This episode is....eeeeeh? I can't call it good but I can't call it terrible, it's mostly just kind of bland with a lot of little things dragging it down. The overall episode is a rip-off of the original TT's 6th episode "Nevermore" featuring BB and Cyborg meeting several splits of Raven's personality within a mirror in her room (even featuring Doctor Light as a minor villain in that episode as well) without the character study aspect. The comedy never really gets...funny. The splits kinda just do the same thing throughout the episode and aside from the Gray Raven just earnestly telling Robin and Starfire to "Just go away" so she could brood I never really laughed at it. It took a scenario from TT and just...didn't do anything creative with it. A lot of it feels rather dragged on and filler (particularly scenes with Pink Raven) while others feel too rushed (Red Raven is the only split to actively resist the Titans and rebel in the first place and she's trapped in her prism in mere seconds compared to the lengthier processes of the others). Little things bug me, like Purple Raven just kissing BB the entire episode (because women) and how completely deus ex machina the prism is (completely unexplained how it works, why Doctor Light was stealing it, how the Titans knew how to fix it, where it came from, literally anything aside from it existing as a plot device). Also on a side-note they didn't have Roger Bumpass for Dr. Light this episode so he's voiced by Scott Menville doing a really bad impersonation of him.

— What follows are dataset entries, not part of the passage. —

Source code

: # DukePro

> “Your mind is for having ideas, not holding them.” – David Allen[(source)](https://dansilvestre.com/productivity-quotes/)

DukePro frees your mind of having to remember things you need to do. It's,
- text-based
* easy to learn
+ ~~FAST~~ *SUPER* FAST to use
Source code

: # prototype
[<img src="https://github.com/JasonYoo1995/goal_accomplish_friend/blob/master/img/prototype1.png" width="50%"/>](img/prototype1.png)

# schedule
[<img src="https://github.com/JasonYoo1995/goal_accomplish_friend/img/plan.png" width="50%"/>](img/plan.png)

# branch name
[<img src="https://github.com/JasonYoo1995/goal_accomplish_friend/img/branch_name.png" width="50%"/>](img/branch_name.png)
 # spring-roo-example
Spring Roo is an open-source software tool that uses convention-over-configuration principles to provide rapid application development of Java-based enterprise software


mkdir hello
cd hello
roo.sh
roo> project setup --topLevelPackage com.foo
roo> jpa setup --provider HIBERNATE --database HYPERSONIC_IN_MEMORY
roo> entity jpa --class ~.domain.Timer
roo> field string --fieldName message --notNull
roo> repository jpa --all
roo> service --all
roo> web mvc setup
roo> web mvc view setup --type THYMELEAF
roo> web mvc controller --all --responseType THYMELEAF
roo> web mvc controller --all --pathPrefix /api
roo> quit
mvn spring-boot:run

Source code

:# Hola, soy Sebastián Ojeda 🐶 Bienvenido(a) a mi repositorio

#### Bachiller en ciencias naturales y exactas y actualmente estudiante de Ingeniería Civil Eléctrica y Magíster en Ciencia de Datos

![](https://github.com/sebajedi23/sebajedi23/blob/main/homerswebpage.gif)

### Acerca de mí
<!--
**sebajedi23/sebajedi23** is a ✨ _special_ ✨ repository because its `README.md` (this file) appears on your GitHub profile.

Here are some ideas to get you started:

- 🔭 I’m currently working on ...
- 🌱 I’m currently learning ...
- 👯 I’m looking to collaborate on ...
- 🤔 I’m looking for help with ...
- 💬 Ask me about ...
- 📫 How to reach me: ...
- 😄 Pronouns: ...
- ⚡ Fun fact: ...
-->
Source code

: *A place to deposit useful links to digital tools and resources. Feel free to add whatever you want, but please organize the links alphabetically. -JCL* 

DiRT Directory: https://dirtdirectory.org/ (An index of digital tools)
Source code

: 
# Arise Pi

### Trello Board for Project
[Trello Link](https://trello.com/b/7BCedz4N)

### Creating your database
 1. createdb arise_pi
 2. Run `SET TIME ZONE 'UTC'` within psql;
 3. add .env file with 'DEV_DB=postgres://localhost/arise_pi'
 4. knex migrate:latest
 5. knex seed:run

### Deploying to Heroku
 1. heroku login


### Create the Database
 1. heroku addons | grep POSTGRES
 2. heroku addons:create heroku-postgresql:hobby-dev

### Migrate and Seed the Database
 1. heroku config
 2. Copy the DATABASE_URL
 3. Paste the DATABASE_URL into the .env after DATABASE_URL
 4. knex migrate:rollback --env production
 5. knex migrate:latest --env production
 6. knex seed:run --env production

It's not a particularly unbearable episode, I suppose, but I can't recall anything in it particularly worth sitting through. It just kind of exists, awkwardly reminding me that I should be watching Nevermore instead. Also it ends on an incredibly strange note in which Starfire says out of a scene directly to the camera that who knew such emotions could be in a person so apathetic. Like...I think that was the moral maybe? Just kind of...told to the audience at the literal end of the episode by a largely unimportant character from the episode? It's fine if you want a moral in there guys but you can like...actually have it in the episode. Just inserting a loosely related moral at the very end of an episode (if this is even the moral, is it a reference or...?) without it really being prevalent in the episode isn't really supporting a moral, it's just kind of...telling people a thing. It's so awkward and out of place, I don't know what to make of it. It's kinda like this episode as a whole, really. Just kinda...there, not really doing much of note. It's watchable but really nothing special.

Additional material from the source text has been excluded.